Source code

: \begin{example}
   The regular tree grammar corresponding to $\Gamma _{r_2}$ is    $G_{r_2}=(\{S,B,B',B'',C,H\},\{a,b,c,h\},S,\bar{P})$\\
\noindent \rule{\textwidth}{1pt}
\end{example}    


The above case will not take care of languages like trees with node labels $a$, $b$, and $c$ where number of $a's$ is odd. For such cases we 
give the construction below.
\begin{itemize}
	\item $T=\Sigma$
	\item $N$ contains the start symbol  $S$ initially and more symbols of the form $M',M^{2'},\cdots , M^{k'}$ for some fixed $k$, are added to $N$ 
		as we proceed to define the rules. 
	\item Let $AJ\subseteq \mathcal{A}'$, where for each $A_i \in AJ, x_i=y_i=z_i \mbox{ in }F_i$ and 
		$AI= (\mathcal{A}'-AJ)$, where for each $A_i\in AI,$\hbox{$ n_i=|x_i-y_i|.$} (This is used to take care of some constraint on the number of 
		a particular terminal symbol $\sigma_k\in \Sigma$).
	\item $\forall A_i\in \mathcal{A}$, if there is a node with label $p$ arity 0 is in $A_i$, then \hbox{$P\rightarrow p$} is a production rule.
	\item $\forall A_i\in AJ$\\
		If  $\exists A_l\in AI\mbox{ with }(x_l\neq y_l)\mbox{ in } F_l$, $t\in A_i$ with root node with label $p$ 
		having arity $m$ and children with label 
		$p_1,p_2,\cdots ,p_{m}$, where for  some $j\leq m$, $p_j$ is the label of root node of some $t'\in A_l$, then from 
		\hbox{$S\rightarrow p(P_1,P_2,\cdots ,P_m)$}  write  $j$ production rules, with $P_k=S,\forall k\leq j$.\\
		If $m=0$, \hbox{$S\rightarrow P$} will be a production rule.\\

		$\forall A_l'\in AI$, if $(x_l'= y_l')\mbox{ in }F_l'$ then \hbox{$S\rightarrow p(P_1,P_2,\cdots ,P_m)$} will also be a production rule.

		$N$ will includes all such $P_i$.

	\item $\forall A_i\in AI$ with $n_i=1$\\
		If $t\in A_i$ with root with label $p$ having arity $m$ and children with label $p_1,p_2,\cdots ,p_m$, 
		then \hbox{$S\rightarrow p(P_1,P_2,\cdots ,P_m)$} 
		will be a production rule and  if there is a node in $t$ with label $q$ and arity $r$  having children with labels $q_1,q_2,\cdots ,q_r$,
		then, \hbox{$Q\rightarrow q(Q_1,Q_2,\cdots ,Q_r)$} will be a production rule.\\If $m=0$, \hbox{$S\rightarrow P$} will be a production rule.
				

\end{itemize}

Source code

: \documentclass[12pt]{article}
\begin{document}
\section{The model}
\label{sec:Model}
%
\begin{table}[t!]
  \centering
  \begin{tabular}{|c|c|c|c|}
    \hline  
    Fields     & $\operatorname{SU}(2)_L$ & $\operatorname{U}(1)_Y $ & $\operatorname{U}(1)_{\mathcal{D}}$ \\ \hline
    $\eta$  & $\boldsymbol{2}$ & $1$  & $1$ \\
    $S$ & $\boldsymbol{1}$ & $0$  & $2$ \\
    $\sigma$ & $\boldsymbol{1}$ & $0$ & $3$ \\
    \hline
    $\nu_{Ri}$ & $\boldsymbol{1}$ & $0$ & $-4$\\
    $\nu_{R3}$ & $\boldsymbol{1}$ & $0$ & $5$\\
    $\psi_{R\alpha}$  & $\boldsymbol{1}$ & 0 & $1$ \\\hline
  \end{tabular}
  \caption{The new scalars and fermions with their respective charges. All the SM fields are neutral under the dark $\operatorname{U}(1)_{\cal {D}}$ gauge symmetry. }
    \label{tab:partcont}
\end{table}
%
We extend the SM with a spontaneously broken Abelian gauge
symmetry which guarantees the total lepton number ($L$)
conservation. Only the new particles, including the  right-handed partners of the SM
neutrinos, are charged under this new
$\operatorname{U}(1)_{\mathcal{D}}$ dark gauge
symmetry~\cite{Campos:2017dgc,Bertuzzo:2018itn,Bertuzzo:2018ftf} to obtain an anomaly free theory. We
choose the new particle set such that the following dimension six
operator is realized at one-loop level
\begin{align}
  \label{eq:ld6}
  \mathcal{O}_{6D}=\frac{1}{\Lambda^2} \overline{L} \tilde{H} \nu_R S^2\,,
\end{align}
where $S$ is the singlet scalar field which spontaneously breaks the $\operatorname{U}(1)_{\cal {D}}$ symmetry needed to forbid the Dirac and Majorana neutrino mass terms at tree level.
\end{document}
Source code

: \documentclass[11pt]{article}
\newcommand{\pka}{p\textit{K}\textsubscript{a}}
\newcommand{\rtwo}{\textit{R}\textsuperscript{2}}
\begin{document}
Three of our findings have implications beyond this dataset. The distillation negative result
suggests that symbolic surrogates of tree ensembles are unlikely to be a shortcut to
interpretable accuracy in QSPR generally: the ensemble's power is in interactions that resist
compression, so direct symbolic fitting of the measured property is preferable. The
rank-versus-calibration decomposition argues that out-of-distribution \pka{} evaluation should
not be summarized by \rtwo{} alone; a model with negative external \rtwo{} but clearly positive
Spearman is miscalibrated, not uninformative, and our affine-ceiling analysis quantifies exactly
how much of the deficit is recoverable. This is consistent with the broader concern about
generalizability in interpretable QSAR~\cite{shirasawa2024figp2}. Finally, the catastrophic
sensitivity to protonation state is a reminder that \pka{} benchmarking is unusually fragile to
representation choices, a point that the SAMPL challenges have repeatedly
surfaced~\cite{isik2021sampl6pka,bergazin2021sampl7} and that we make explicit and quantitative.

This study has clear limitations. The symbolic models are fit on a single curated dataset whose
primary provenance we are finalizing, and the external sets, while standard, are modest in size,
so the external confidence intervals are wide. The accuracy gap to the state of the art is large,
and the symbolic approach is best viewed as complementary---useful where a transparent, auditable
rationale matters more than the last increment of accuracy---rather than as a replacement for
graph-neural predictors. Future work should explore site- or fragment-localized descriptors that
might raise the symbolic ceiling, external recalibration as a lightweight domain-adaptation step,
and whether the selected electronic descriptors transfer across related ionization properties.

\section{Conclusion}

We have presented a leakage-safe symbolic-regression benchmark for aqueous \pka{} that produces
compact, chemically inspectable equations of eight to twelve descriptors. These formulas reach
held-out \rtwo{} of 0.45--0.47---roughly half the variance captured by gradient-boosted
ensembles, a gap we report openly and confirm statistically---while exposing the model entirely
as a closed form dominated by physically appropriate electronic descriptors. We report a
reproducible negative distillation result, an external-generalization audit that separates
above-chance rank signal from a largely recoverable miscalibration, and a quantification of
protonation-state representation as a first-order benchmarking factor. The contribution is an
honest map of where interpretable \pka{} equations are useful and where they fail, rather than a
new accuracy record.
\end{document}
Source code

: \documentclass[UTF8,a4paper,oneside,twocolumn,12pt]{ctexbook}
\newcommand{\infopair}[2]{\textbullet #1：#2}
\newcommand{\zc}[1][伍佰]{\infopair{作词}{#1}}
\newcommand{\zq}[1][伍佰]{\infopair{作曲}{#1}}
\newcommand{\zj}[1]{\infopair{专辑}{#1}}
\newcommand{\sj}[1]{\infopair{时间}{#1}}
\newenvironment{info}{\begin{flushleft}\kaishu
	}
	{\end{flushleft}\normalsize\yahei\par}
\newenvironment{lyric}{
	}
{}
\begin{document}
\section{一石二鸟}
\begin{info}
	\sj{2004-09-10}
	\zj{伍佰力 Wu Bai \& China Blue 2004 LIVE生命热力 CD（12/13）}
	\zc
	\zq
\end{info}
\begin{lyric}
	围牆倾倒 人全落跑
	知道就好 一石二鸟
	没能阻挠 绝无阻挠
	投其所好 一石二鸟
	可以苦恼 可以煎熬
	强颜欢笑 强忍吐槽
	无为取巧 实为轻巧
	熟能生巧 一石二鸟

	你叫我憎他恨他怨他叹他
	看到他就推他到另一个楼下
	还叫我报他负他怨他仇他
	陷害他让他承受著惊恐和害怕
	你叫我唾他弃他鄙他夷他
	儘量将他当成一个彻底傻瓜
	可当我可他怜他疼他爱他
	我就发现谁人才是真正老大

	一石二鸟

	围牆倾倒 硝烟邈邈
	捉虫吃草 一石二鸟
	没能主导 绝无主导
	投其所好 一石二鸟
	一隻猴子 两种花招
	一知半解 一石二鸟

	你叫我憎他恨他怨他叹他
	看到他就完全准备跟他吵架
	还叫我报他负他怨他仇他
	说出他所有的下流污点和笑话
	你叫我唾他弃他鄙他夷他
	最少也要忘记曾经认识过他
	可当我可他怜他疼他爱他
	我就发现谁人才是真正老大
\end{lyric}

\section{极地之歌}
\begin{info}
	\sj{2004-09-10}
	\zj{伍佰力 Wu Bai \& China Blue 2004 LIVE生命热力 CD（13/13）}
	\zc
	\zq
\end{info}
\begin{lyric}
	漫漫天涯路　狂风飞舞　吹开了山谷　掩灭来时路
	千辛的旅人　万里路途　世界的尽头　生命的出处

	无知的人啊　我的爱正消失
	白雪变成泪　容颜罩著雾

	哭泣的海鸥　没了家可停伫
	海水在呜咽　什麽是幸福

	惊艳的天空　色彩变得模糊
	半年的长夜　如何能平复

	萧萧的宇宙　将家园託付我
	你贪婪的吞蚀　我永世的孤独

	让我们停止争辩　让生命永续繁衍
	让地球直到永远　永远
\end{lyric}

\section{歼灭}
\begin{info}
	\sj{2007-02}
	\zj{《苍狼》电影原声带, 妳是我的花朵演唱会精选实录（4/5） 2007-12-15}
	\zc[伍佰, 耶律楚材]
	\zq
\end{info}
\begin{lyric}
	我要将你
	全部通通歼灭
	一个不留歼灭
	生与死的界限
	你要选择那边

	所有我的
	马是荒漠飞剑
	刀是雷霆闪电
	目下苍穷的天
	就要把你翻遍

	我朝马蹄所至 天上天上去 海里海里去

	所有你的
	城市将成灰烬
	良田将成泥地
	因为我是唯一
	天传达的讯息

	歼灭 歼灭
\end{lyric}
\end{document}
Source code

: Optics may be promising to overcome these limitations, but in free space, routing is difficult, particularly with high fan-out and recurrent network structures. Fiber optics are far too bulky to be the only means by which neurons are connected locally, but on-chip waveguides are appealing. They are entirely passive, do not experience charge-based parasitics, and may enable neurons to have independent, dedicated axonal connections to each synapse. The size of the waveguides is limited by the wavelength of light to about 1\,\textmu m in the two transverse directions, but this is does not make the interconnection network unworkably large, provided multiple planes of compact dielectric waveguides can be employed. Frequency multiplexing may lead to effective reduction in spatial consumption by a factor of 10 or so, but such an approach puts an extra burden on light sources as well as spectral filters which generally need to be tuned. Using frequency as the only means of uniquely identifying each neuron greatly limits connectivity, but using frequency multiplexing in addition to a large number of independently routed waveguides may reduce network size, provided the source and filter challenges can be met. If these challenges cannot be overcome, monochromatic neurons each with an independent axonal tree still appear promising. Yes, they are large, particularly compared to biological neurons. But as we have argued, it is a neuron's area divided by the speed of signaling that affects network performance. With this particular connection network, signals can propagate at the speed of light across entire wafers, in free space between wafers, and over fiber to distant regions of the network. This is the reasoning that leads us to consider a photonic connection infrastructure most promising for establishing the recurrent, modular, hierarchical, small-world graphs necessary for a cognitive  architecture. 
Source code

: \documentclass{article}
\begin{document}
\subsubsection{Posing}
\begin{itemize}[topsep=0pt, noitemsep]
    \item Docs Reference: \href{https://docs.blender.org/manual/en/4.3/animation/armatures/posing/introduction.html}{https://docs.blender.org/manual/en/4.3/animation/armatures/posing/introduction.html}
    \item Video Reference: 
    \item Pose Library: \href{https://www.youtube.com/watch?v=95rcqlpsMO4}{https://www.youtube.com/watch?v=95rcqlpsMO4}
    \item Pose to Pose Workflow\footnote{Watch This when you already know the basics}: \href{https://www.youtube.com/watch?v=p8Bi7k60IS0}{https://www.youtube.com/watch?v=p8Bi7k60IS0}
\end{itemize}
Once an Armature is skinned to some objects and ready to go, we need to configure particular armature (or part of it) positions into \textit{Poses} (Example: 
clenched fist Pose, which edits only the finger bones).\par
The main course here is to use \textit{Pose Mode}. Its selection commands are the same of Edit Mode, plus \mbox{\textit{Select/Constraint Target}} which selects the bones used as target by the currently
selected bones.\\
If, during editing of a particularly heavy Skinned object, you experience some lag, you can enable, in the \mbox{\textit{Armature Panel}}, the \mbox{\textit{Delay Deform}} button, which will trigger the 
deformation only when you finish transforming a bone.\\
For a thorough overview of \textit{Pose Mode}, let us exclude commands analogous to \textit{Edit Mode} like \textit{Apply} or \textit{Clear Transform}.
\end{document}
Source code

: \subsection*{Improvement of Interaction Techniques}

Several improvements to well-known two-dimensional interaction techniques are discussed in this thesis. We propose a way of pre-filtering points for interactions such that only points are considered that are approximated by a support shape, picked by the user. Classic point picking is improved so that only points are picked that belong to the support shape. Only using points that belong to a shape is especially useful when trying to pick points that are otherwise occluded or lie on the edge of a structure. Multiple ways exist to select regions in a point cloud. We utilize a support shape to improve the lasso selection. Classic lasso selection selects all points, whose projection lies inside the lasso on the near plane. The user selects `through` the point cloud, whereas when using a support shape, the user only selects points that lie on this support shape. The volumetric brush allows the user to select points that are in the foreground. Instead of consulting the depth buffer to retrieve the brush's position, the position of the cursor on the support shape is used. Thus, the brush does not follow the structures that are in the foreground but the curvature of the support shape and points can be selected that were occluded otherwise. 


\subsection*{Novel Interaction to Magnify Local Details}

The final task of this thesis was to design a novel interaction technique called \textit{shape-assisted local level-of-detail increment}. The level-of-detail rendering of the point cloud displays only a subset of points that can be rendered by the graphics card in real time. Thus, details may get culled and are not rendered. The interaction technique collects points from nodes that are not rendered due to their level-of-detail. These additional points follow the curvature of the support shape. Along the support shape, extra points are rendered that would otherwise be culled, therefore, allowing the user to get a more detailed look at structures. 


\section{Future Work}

■ DIRECTIONS
Using the records above, set down exactly the lines from the one with "protonation-state representation as" through the one with "惊艳的天空　色彩变得模糊", inclusive, and nothing more.

■ OUTPUT OF THE EXERCISE
protonation-state representation as a first-order benchmarking factor. The contribution is an
honest map of where interpretable \pka{} equations are useful and where they fail, rather than a
new accuracy record.
\end{document}
Source code

: \documentclass[UTF8,a4paper,oneside,twocolumn,12pt]{ctexbook}
\newcommand{\infopair}[2]{\textbullet #1：#2}
\newcommand{\zc}[1][伍佰]{\infopair{作词}{#1}}
\newcommand{\zq}[1][伍佰]{\infopair{作曲}{#1}}
\newcommand{\zj}[1]{\infopair{专辑}{#1}}
\newcommand{\sj}[1]{\infopair{时间}{#1}}
\newenvironment{info}{\begin{flushleft}\kaishu
	}
	{\end{flushleft}\normalsize\yahei\par}
\newenvironment{lyric}{
	}
{}
\begin{document}
\section{一石二鸟}
\begin{info}
	\sj{2004-09-10}
	\zj{伍佰力 Wu Bai \& China Blue 2004 LIVE生命热力 CD（12/13）}
	\zc
	\zq
\end{info}
\begin{lyric}
	围牆倾倒 人全落跑
	知道就好 一石二鸟
	没能阻挠 绝无阻挠
	投其所好 一石二鸟
	可以苦恼 可以煎熬
	强颜欢笑 强忍吐槽
	无为取巧 实为轻巧
	熟能生巧 一石二鸟

	你叫我憎他恨他怨他叹他
	看到他就推他到另一个楼下
	还叫我报他负他怨他仇他
	陷害他让他承受著惊恐和害怕
	你叫我唾他弃他鄙他夷他
	儘量将他当成一个彻底傻瓜
	可当我可他怜他疼他爱他
	我就发现谁人才是真正老大

	一石二鸟

	围牆倾倒 硝烟邈邈
	捉虫吃草 一石二鸟
	没能主导 绝无主导
	投其所好 一石二鸟
	一隻猴子 两种花招
	一知半解 一石二鸟

	你叫我憎他恨他怨他叹他
	看到他就完全准备跟他吵架
	还叫我报他负他怨他仇他
	说出他所有的下流污点和笑话
	你叫我唾他弃他鄙他夷他
	最少也要忘记曾经认识过他
	可当我可他怜他疼他爱他
	我就发现谁人才是真正老大
\end{lyric}

\section{极地之歌}
\begin{info}
	\sj{2004-09-10}
	\zj{伍佰力 Wu Bai \& China Blue 2004 LIVE生命热力 CD（13/13）}
	\zc
	\zq
\end{info}
\begin{lyric}
	漫漫天涯路　狂风飞舞　吹开了山谷　掩灭来时路
	千辛的旅人　万里路途　世界的尽头　生命的出处

	无知的人啊　我的爱正消失
	白雪变成泪　容颜罩著雾

	哭泣的海鸥　没了家可停伫
	海水在呜咽　什麽是幸福

	惊艳的天空　色彩变得模糊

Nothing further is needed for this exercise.